A lot of beginners are going to ask that question regardless from who or where they learned it from.

Gosh, some people act like he's the cause of aids or something. 
And, yes I did learn from him.


----------



## waffle=ijm (Nov 29, 2009)

Ranzha V. Emodrach said:


> How's that for publicity?



I would really appreciate cubing to be less popular. Thanks.


----------



## TioMario (Nov 29, 2009)

Let's just say I solved my first cube thanks to his video.


----------



## Gurplex2 (Nov 29, 2009)

i learned from Ryan Heise's, hi-games site. theres a really good walkthrough there, with minimal text and no videos. its all java applets, which are nice.


----------



## ~Phoenix Death~ (Nov 29, 2009)

Yep. He's like the one who started the majority of us to start speedcubing. Thanks to his video, I already subbed 60 from him. His Tutorials were good. 
In fact, he was one of the few people who had the 4x4x4 Parity List.
In other words, he's awesome, so stop hating him.


----------



## waffle=ijm (Nov 29, 2009)

~Phoenix Death~ said:


> so stop hating him.



We all have our own opinions. mmkay.


----------



## ~Phoenix Death~ (Nov 29, 2009)

Yeah my bad. Still, it's not like he did anything bad for you to wish for him to...get hurt.


----------



## ChrisBird (Nov 29, 2009)

waffle=ijm said:


> no and I hope he dies in an ironic cubing accident. like slipping on vaseline and hits his head against his cube...then explodes.

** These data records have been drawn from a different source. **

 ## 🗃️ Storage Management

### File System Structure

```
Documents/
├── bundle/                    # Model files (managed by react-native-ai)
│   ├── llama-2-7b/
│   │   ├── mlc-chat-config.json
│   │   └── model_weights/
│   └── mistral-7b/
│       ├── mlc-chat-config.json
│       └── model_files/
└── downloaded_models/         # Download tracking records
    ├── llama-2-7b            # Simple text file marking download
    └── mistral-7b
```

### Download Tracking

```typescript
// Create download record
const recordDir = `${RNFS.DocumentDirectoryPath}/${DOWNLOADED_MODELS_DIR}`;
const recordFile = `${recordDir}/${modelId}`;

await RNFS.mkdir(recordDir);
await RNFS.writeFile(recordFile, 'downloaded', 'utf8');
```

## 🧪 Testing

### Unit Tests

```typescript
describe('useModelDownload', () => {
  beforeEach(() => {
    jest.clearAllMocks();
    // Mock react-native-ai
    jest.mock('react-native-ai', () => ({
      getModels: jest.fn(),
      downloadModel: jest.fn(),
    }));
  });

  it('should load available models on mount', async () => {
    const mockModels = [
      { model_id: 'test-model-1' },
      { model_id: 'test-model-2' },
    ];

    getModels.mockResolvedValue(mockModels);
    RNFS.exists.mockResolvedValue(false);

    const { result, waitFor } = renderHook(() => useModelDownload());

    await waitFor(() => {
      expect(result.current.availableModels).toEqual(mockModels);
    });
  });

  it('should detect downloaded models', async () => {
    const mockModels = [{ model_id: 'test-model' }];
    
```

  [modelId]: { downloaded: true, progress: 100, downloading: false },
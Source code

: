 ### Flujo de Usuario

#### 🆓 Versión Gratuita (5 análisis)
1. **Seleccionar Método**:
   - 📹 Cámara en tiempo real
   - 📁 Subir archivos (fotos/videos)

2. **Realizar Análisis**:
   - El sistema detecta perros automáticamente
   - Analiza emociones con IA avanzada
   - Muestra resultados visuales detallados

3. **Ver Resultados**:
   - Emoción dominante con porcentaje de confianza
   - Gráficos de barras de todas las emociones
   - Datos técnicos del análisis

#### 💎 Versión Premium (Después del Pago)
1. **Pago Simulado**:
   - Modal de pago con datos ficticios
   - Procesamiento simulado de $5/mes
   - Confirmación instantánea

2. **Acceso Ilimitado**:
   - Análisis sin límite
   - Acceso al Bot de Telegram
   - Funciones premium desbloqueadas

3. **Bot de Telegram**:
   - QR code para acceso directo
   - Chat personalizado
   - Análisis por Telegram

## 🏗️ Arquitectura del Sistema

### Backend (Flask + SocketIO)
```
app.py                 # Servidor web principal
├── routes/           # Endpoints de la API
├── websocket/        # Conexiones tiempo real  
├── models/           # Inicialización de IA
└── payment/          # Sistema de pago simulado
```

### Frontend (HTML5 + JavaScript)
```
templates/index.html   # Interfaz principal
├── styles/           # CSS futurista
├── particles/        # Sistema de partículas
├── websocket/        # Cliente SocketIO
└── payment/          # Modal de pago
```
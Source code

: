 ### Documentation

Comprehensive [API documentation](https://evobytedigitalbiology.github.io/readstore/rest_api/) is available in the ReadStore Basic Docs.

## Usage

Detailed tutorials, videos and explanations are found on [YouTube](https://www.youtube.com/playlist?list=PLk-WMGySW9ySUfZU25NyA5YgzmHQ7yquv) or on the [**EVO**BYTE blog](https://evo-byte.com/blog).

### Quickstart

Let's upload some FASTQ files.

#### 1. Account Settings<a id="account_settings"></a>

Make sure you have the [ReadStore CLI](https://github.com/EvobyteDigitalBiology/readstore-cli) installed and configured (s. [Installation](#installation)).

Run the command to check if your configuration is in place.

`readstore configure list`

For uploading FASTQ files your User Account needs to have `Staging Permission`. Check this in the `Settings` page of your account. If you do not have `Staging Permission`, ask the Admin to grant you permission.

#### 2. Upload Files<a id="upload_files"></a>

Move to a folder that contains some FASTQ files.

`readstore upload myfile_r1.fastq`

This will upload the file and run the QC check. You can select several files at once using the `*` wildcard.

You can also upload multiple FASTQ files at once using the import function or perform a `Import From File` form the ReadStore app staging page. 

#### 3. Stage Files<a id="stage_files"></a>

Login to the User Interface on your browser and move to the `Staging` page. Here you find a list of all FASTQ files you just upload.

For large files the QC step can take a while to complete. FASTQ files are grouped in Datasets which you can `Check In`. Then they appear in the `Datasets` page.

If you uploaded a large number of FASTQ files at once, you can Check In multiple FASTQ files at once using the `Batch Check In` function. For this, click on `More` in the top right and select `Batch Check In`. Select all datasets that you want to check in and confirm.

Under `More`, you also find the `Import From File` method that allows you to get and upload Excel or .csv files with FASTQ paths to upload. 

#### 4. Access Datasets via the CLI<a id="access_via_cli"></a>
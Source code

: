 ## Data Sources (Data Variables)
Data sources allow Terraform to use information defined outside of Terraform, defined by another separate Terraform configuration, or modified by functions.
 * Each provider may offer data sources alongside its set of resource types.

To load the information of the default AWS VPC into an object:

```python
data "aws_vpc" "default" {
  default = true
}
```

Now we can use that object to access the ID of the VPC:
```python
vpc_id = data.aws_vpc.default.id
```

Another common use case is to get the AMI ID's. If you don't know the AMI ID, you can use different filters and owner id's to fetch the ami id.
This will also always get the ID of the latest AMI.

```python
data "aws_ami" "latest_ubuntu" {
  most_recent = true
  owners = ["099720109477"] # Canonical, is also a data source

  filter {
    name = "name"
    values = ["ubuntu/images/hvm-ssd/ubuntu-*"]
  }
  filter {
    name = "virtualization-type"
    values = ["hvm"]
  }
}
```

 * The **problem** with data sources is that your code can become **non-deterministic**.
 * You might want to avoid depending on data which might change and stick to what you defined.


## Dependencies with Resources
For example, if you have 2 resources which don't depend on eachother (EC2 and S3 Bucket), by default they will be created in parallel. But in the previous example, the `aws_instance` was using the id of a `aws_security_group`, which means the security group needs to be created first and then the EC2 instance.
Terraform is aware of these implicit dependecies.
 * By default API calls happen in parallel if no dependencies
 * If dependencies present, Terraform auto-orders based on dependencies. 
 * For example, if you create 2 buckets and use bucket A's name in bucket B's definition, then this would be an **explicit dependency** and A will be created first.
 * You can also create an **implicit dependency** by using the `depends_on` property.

I like this quote, it made me smile.

No I didn't learn from Dan Brown.

I do quite enjoy Dan Brown's books however (I know it is a different Dan Brown)


----------



## shelley (Nov 29, 2009)

The website I learned it from didn't even have PICTURES. You kids with your video tutorials are spoiled rotten.


----------



## Ton (Nov 29, 2009)

who?


----------



## ElderKingpin (Nov 29, 2009)

i did not. i took one look at the HEY WORLD. and left. i would not consider it a tutorial. I like badmephisto's for 2 reasons

1. Its more professional
2. He goes through the tutorial, instead of just giving a visual on what the algorithms do.

(I did not learn from either of them though. youcandothecube.com). Ironically i threw away the pamphlet that came with the cube


----------



## rowehessler (Nov 29, 2009)

i learned from lar5.com haha thank god i switched to fridrich


----------



## ben1996123 (Nov 29, 2009)

NOOOOOOOOOOOOO!!!!!


----------



## nitrocan (Nov 29, 2009)

Have you watched Dan Brown's 4x4 tutorial, especially the parity part?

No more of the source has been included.